[Input material — start]

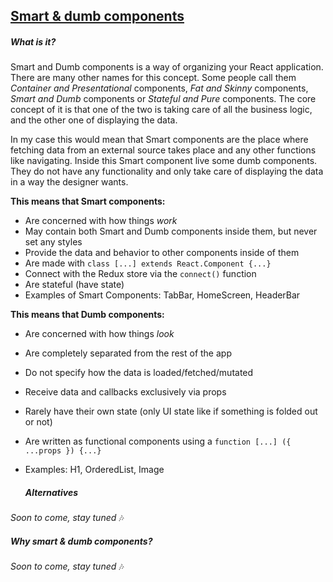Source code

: ## [Smart & dumb components](https://medium.com/@dan_abramov/smart-and-dumb-components-7ca2f9a7c7d0)
##### What is it?
Smart and Dumb components is a way of organizing your React application. There are many other names for this concept. Some people call them _Container and Presentational_ components, _Fat and Skinny_ components, _Smart and Dumb_ components or _Stateful and Pure_ components. The core concept of it is that one of the two is taking care of all the business logic, and the other one of displaying the data.

In my case this would mean that Smart components are the place where fetching data from an external source takes place and any other functions like navigating. Inside this Smart component live some dumb components. They do not have any functionality and only take care of displaying the data in a way the designer wants.

**This means that Smart components:**
- Are concerned with how things _work_
- May contain both Smart and Dumb components inside them, but never set any styles
- Provide the data and behavior to other components inside of them
- Are made with `class [...] extends React.Component {...}`
- Connect with the Redux store via the `connect()` function
- Are stateful (have state)
- Examples of Smart Components: TabBar, HomeScreen, HeaderBar

**This means that Dumb components:**
- Are concerned with how things _look_
- Are completely separated from the rest of the app
- Do not specify how the data is loaded/fetched/mutated
- Receive data and callbacks exclusively via props
- Rarely have their own state (only UI state like if something is folded out or not)
- Are written as functional components using a `function [...] ({ ...props }) {...}`
- Examples: H1, OrderedList, Image

  ##### Alternatives
_Soon to come, stay tuned_ 🎶

##### Why smart & dumb components?
_Soon to come, stay tuned_ 🎶
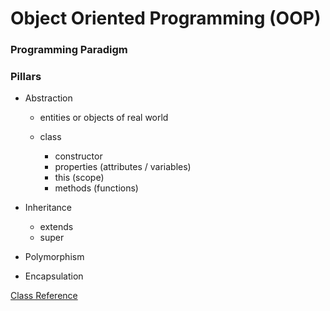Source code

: # Object Oriented Programming (OOP)

### Programming Paradigm

### Pillars

- Abstraction

  - entities or objects of real world

  - class
    - constructor
    - properties (attributes / variables)
    - this (scope)
    - methods (functions)

- Inheritance

  - extends
  - super

- Polymorphism
- Encapsulation

[Class Reference](https://developer.mozilla.org/en-US/docs/Learn/JavaScript/Objects/Object-oriented_programming)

[Input material — finish]

§ Work order
Provide the number of lines in the entries that include "Examples", and no other text.

§ Exercise answer
2